**AIM**: To analyze a student dataset by utilizing PySpark DataFrame operations for data transformation, aggregation, and statistical analysis, showcasing the capabilities of Spark in handling structured data efficiently.

Operations Performed:  
1. Loading a CSV file into a PySpark DataFrame.  
2. Displaying the schema and first few rows of the dataset.  
3. Adding a new column to compute average marks for each student.  
4. Grouping data by country to:  
   - Calculate the highest average marks by country.  
   - Count the number of students per country.  
   - Find the earliest enrollment date for each country.  
5. Sorting results based on specific columns (e.g., average marks, enrollment date).  

In [None]:
import pandas as pd
from pyspark.sql import SparkSession
from pyspark.sql.functions import col, count, avg, min, desc

In [None]:
# Step 1: Create a sample student dataset
student_data = {
    "Student ID": [101, 102, 103, 104, 105],
    "Name": ["Alice", "Bob", "Charlie", "David", "Eve"],
    "Gender": ["F", "M", "M", "M", "F"],
    "Math Marks": [85, 90, 78, 88, 92],
    "Science Marks": [89, 85, 91, 84, 87],
    "English Marks": [90, 88, 86, 85, 89],
    "Enrollment Date": ["2021-06-15", "2021-07-20", "2021-06-18", "2021-07-25", "2021-06-10"],
    "Country": ["USA", "Canada", "USA", "Germany", "Canada"]
}

In [None]:
# Create a DataFrame and save it to a CSV file
student_df = pd.DataFrame(student_data)
student_file_path = "/content/student_dataset.csv"
student_df.to_csv(student_file_path, index=False)

print(f"Student CSV file created at: {student_file_path}")

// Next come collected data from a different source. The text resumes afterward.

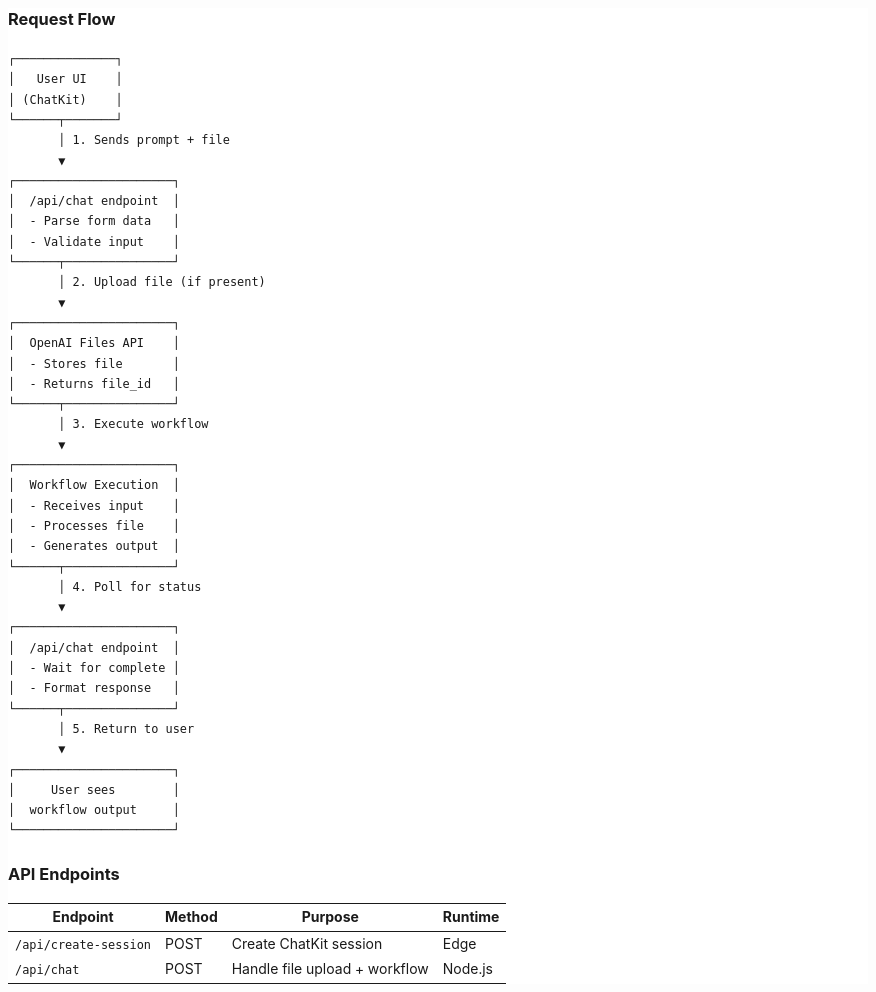 ### Request Flow

```
┌──────────────┐
│   User UI    │
│ (ChatKit)    │
└──────┬───────┘
       │ 1. Sends prompt + file
       ▼
┌──────────────────────┐
│  /api/chat endpoint  │
│  - Parse form data   │
│  - Validate input    │
└──────┬───────────────┘
       │ 2. Upload file (if present)
       ▼
┌──────────────────────┐
│  OpenAI Files API    │
│  - Stores file       │
│  - Returns file_id   │
└──────┬───────────────┘
       │ 3. Execute workflow
       ▼
┌──────────────────────┐
│  Workflow Execution  │
│  - Receives input    │
│  - Processes file    │
│  - Generates output  │
└──────┬───────────────┘
       │ 4. Poll for status
       ▼
┌──────────────────────┐
│  /api/chat endpoint  │
│  - Wait for complete │
│  - Format response   │
└──────┬───────────────┘
       │ 5. Return to user
       ▼
┌──────────────────────┐
│     User sees        │
│  workflow output     │
└──────────────────────┘
```

### API Endpoints

| Endpoint | Method | Purpose | Runtime |
|----------|--------|---------|---------|
| `/api/create-session` | POST | Create ChatKit session | Edge |
| `/api/chat` | POST | Handle file upload + workflow | Node.js |
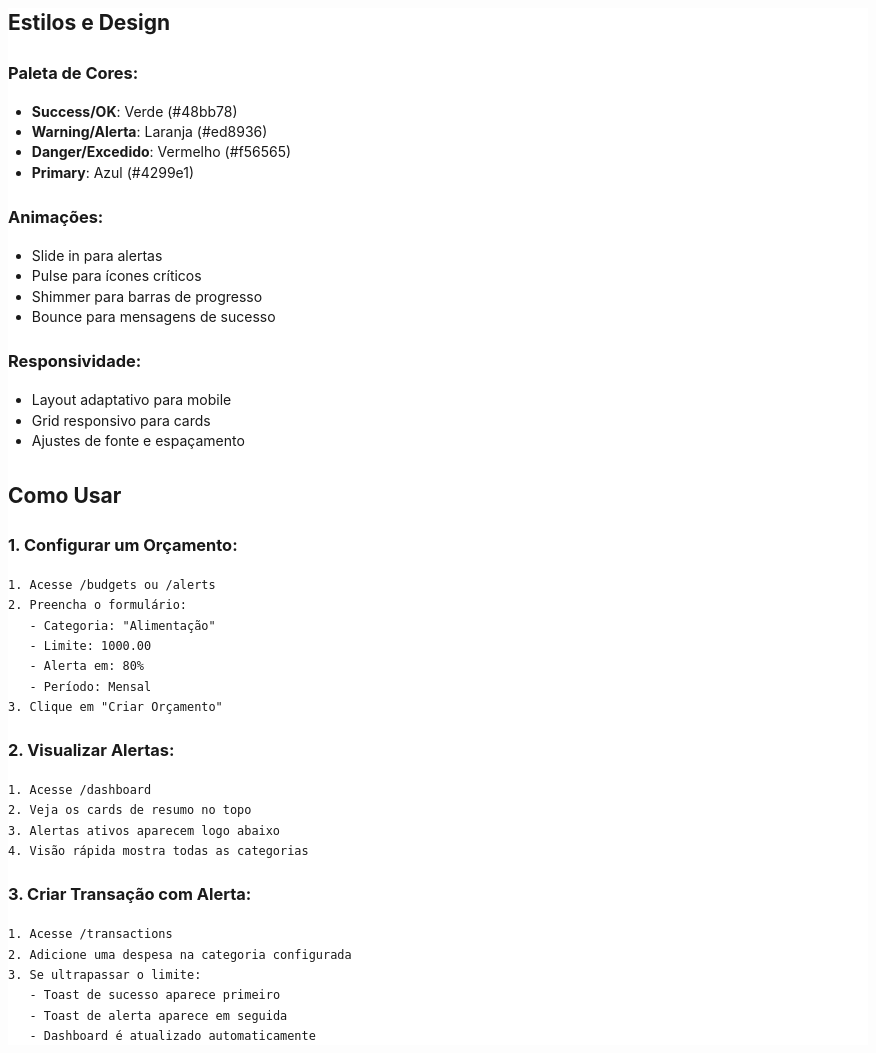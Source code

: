 ## Estilos e Design

### Paleta de Cores:
- **Success/OK**: Verde (#48bb78)
- **Warning/Alerta**: Laranja (#ed8936)
- **Danger/Excedido**: Vermelho (#f56565)
- **Primary**: Azul (#4299e1)

### Animações:
- Slide in para alertas
- Pulse para ícones críticos
- Shimmer para barras de progresso
- Bounce para mensagens de sucesso

### Responsividade:
- Layout adaptativo para mobile
- Grid responsivo para cards
- Ajustes de fonte e espaçamento

## Como Usar

### 1. Configurar um Orçamento:

```
1. Acesse /budgets ou /alerts
2. Preencha o formulário:
   - Categoria: "Alimentação"
   - Limite: 1000.00
   - Alerta em: 80%
   - Período: Mensal
3. Clique em "Criar Orçamento"
```

### 2. Visualizar Alertas:

```
1. Acesse /dashboard
2. Veja os cards de resumo no topo
3. Alertas ativos aparecem logo abaixo
4. Visão rápida mostra todas as categorias
```

### 3. Criar Transação com Alerta:

```
1. Acesse /transactions
2. Adicione uma despesa na categoria configurada
3. Se ultrapassar o limite:
   - Toast de sucesso aparece primeiro
   - Toast de alerta aparece em seguida
   - Dashboard é atualizado automaticamente
```
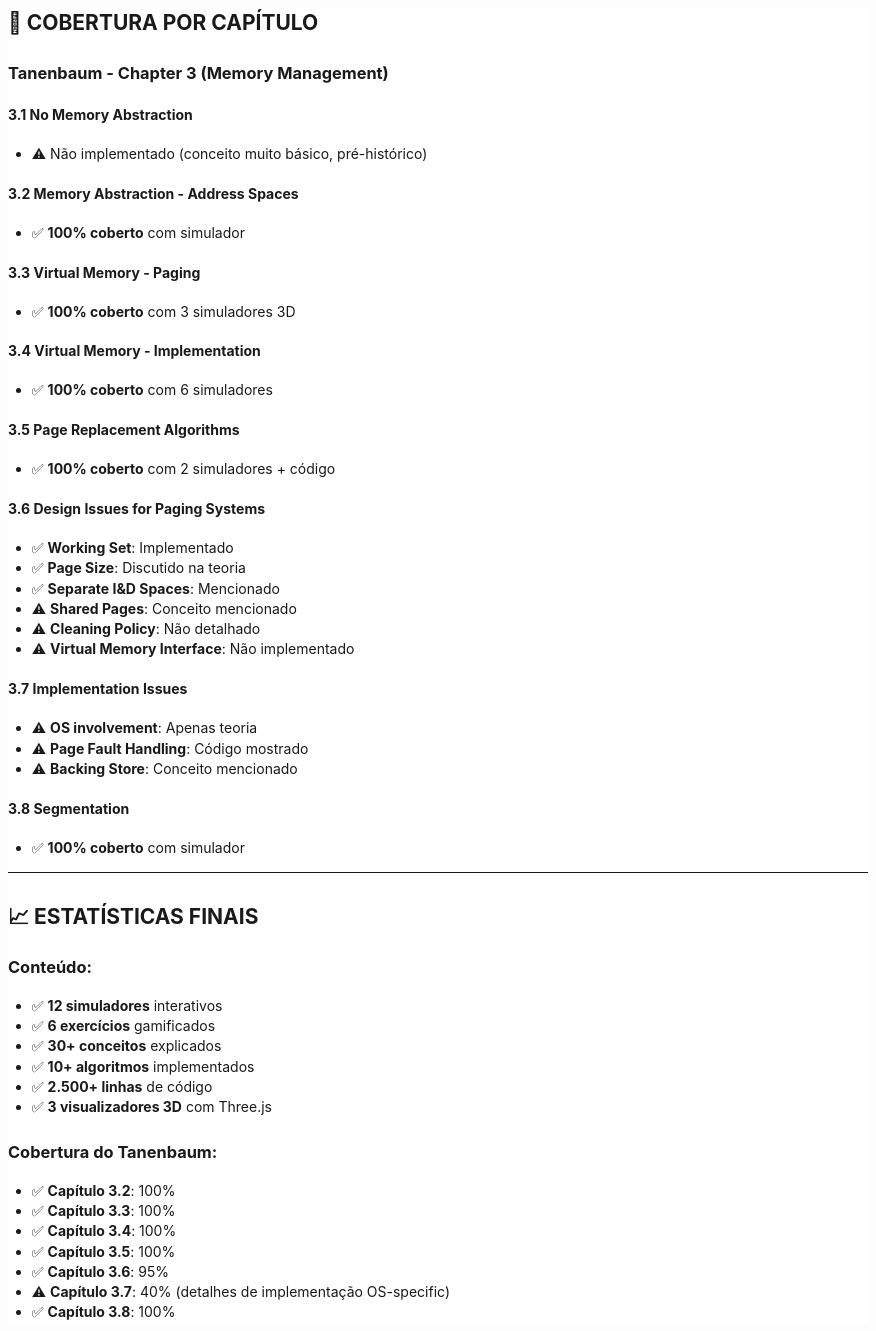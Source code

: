 
## 🎯 COBERTURA POR CAPÍTULO

### Tanenbaum - Chapter 3 (Memory Management)

#### 3.1 No Memory Abstraction
- ⚠️ Não implementado (conceito muito básico, pré-histórico)

#### 3.2 Memory Abstraction - Address Spaces
- ✅ **100% coberto** com simulador

#### 3.3 Virtual Memory - Paging
- ✅ **100% coberto** com 3 simuladores 3D

#### 3.4 Virtual Memory - Implementation
- ✅ **100% coberto** com 6 simuladores

#### 3.5 Page Replacement Algorithms
- ✅ **100% coberto** com 2 simuladores + código

#### 3.6 Design Issues for Paging Systems
- ✅ **Working Set**: Implementado
- ✅ **Page Size**: Discutido na teoria
- ✅ **Separate I&D Spaces**: Mencionado
- ⚠️ **Shared Pages**: Conceito mencionado
- ⚠️ **Cleaning Policy**: Não detalhado
- ⚠️ **Virtual Memory Interface**: Não implementado

#### 3.7 Implementation Issues
- ⚠️ **OS involvement**: Apenas teoria
- ⚠️ **Page Fault Handling**: Código mostrado
- ⚠️ **Backing Store**: Conceito mencionado

#### 3.8 Segmentation
- ✅ **100% coberto** com simulador

---

## 📈 ESTATÍSTICAS FINAIS

### Conteúdo:
- ✅ **12 simuladores** interativos
- ✅ **6 exercícios** gamificados
- ✅ **30+ conceitos** explicados
- ✅ **10+ algoritmos** implementados
- ✅ **2.500+ linhas** de código
- ✅ **3 visualizadores 3D** com Three.js

### Cobertura do Tanenbaum:
- ✅ **Capítulo 3.2**: 100%
- ✅ **Capítulo 3.3**: 100%
- ✅ **Capítulo 3.4**: 100%
- ✅ **Capítulo 3.5**: 100%
- ✅ **Capítulo 3.6**: 95%
- ⚠️ **Capítulo 3.7**: 40% (detalhes de implementação OS-specific)
- ✅ **Capítulo 3.8**: 100%
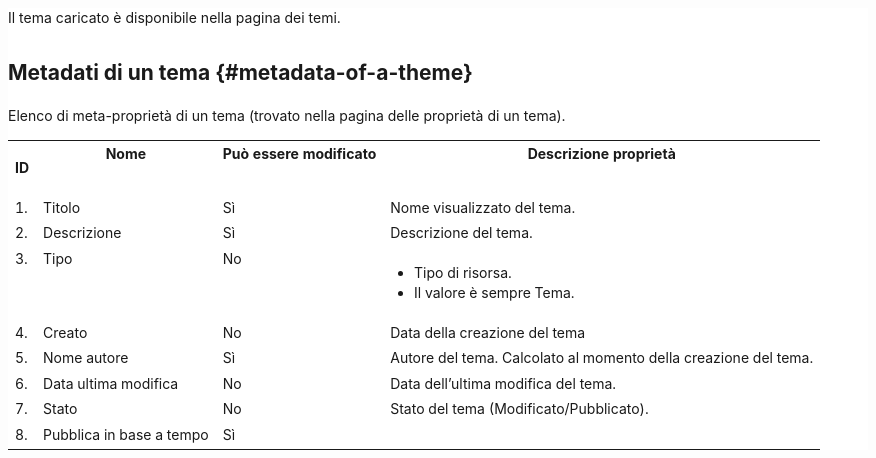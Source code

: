   Il tema caricato è disponibile nella pagina dei temi.

## Metadati di un tema {#metadata-of-a-theme}

Elenco di meta-proprietà di un tema (trovato nella pagina delle proprietà di un tema).

<table> 
 <tbody> 
  <tr> 
   <th><p><strong>ID</strong></p> <p> </p> </th> 
   <th><strong>Nome</strong></th> 
   <th><strong>Può essere modificato</strong></th> 
   <th><strong>Descrizione proprietà</strong></th> 
  </tr> 
  <tr> 
   <td>1.</td> 
   <td>Titolo</td> 
   <td>Sì</td> 
   <td>Nome visualizzato del tema.</td> 
  </tr> 
  <tr> 
   <td>2.</td> 
   <td>Descrizione</td> 
   <td>Sì</td> 
   <td>Descrizione del tema.</td> 
  </tr> 
  <tr> 
   <td>3.</td> 
   <td>Tipo</td> 
   <td>No</td> 
   <td> 
    <ul> 
     <li>Tipo di risorsa.</li> 
     <li>Il valore è sempre Tema.</li> 
    </ul> </td> 
  </tr> 
  <tr> 
   <td>4.</td> 
   <td>Creato</td> 
   <td>No</td> 
   <td>Data della creazione del tema</td> 
  </tr> 
  <tr> 
   <td>5.</td> 
   <td>Nome autore</td> 
   <td>Sì</td> 
   <td>Autore del tema. Calcolato al momento della creazione del tema.</td> 
  </tr> 
  <tr> 
   <td>6.</td> 
   <td>Data ultima modifica</td> 
   <td>No</td> 
   <td>Data dell’ultima modifica del tema.</td> 
  </tr> 
  <tr> 
   <td>7.</td> 
   <td>Stato</td> 
   <td>No</td> 
   <td>Stato del tema (Modificato/Pubblicato).</td> 
  </tr> 
  <tr> 
   <td>8.</td> 
   <td>Pubblica in base a tempo</td> 
   <td>Sì</td> 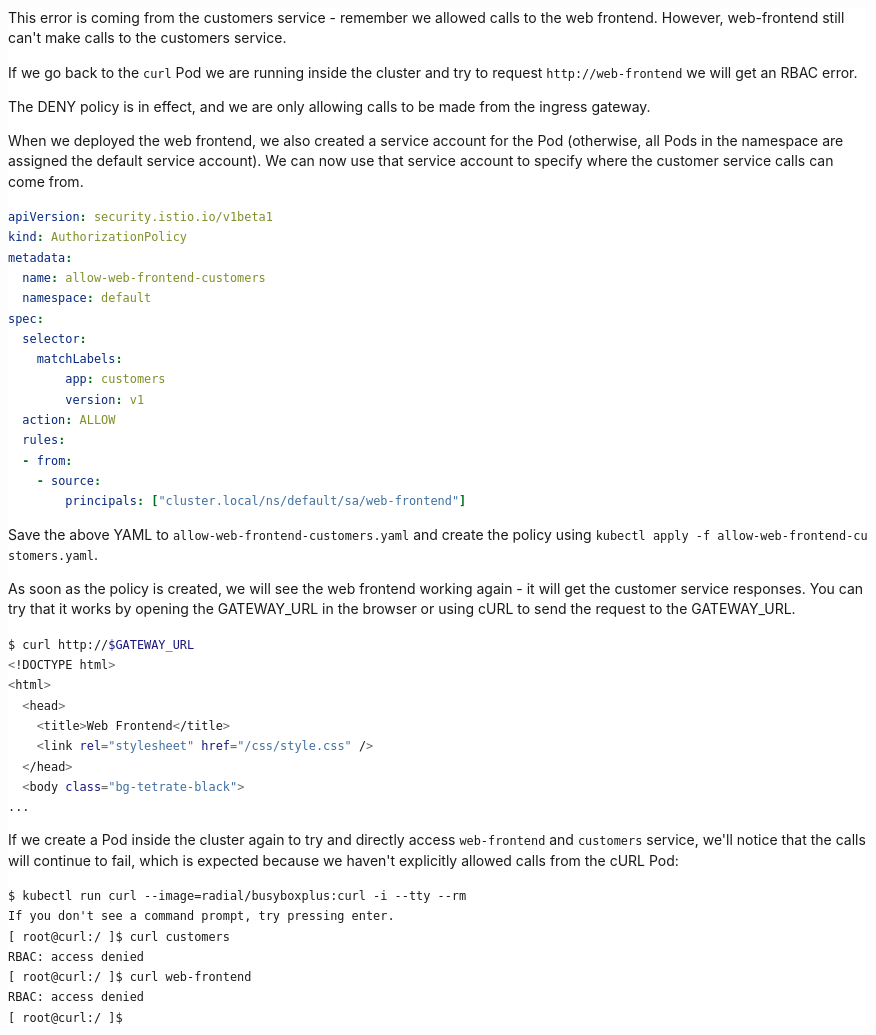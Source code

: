 This error is coming from the customers service - remember we allowed calls to the web frontend. However, web-frontend still can't make calls to the customers service.

If we go back to the `curl` Pod we are running inside the cluster and try to request `http://web-frontend` we will get an RBAC error. 

The DENY policy is in effect, and we are only allowing calls to be made from the ingress gateway.

When we deployed the web frontend, we also created a service account for the Pod (otherwise, all Pods in the namespace are assigned the default service account). We can now use that service account to specify where the customer service calls can come from.

```yaml
apiVersion: security.istio.io/v1beta1
kind: AuthorizationPolicy
metadata:
  name: allow-web-frontend-customers
  namespace: default
spec:
  selector:
    matchLabels:
        app: customers
        version: v1
  action: ALLOW
  rules:
  - from:
    - source:
        principals: ["cluster.local/ns/default/sa/web-frontend"]
```

Save the above YAML to `allow-web-frontend-customers.yaml` and create the policy using `kubectl apply -f allow-web-frontend-customers.yaml`. 

As soon as the policy is created, we will see the web frontend working again - it will get the customer service responses. You can try that it works by opening the GATEWAY_URL in the browser or using cURL to send the request to the GATEWAY_URL.

```sh
$ curl http://$GATEWAY_URL
<!DOCTYPE html>
<html>
  <head>
    <title>Web Frontend</title>
    <link rel="stylesheet" href="/css/style.css" />
  </head>
  <body class="bg-tetrate-black">
...
```

If we create a Pod inside the cluster again to try and directly access `web-frontend` and `customers` service, we'll notice that the calls will continue to fail, which is expected because we haven't explicitly allowed calls from the cURL Pod:

```
$ kubectl run curl --image=radial/busyboxplus:curl -i --tty --rm
If you don't see a command prompt, try pressing enter.
[ root@curl:/ ]$ curl customers
RBAC: access denied
[ root@curl:/ ]$ curl web-frontend
RBAC: access denied
[ root@curl:/ ]$
```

Student CSV file created at: /content/student_dataset.csv


In [None]:

# Step 2: Initialize SparkSession
spark = SparkSession.builder \
    .appName("Student Dataset Analysis") \
    .getOrCreate()

In [None]:
# Step 3: Load the dataset
data = spark.read.csv(student_file_path, header=True, inferSchema=True)

In [None]:
# Step 4: Display the schema
print("Schema:")
data.printSchema()

Schema:
root
 |-- Student ID: integer (nullable = true)
 |-- Name: string (nullable = true)
 |-- Gender: string (nullable = true)
 |-- Math Marks: integer (nullable = true)
 |-- Science Marks: integer (nullable = true)
 |-- English Marks: integer (nullable = true)
 |-- Enrollment Date: date (nullable = true)
 |-- Country: string (nullable = true)



In [None]:
# Step 5: Display the first five rows
print("First five rows:")
data.show(5)

First five rows:
+----------+-------+------+----------+-------------+-------------+---------------+-------+
|Student ID|   Name|Gender|Math Marks|Science Marks|English Marks|Enrollment Date|Country|
+----------+-------+------+----------+-------------+-------------+---------------+-------+
|       101|  Alice|     F|        85|           89|           90|     2021-06-15|    USA|
|       102|    Bob|     M|        90|           85|           88|     2021-07-20| Canada|
|       103|Charlie|     M|        78|           91|           86|     2021-06-18|    USA|
|       104|  David|     M|        88|           84|           85|     2021-07-25|Germany|
|       105|    Eve|     F|        92|           87|           89|     2021-06-10| Canada|
+----------+-------+------+----------+-------------+-------------+---------------+-------+



In [None]:
# Step 6: Country with the highest average marks
data = data.withColumn(
    "Average Marks",
    (col("Math Marks") + col("Science Marks") + col("English Marks")) / 3
)

highest_avg_country = (
    data.groupBy("Country")
    .agg(avg("Average Marks").alias("Average_Marks"))
    .orderBy(desc("Average_Marks"))
    .limit(1)
)
print("Country with the highest average marks:")
highest_avg_country.show()

Country with the highest average marks:
+-------+-------------+
|Country|Average_Marks|
+-------+-------------+
| Canada|         88.5|
+-------+-------------+



In [None]:
# Step 7: Number of students from each country
students_per_country = (
    data.groupBy("Country")
    .agg(count("Student ID").alias("Number_of_Students"))
    .orderBy(desc("Number_of_Students"))
)
print("Number of students from each country:")
students_per_country.show()

Number of students from each country:
+-------+------------------+
|Country|Number_of_Students|
+-------+------------------+
|    USA|                 2|
| Canada|                 2|
|Germany|                 1|
+-------+------------------+



In [None]:
# Step 8: Earliest enrollment date for students from each country
earliest_enrollment = (
    data.groupBy("Country")
    .agg(min("Enrollment Date").alias("Earliest_Enrollment"))
    .orderBy("Earliest_Enrollment")
)
print("Earliest enrollment date for students from each country:")
earliest_enrollment.show()

Earliest enrollment date for students from each country:
+-------+-------------------+
|Country|Earliest_Enrollment|
+-------+-------------------+
| Canada|         2021-06-10|
|    USA|         2021-06-15|
|Germany|         2021-07-25|
+-------+-------------------+



**Result:** Performed spark PySpark DataFrame operations for data transformation, aggregation, and statistical analysis on student dataset.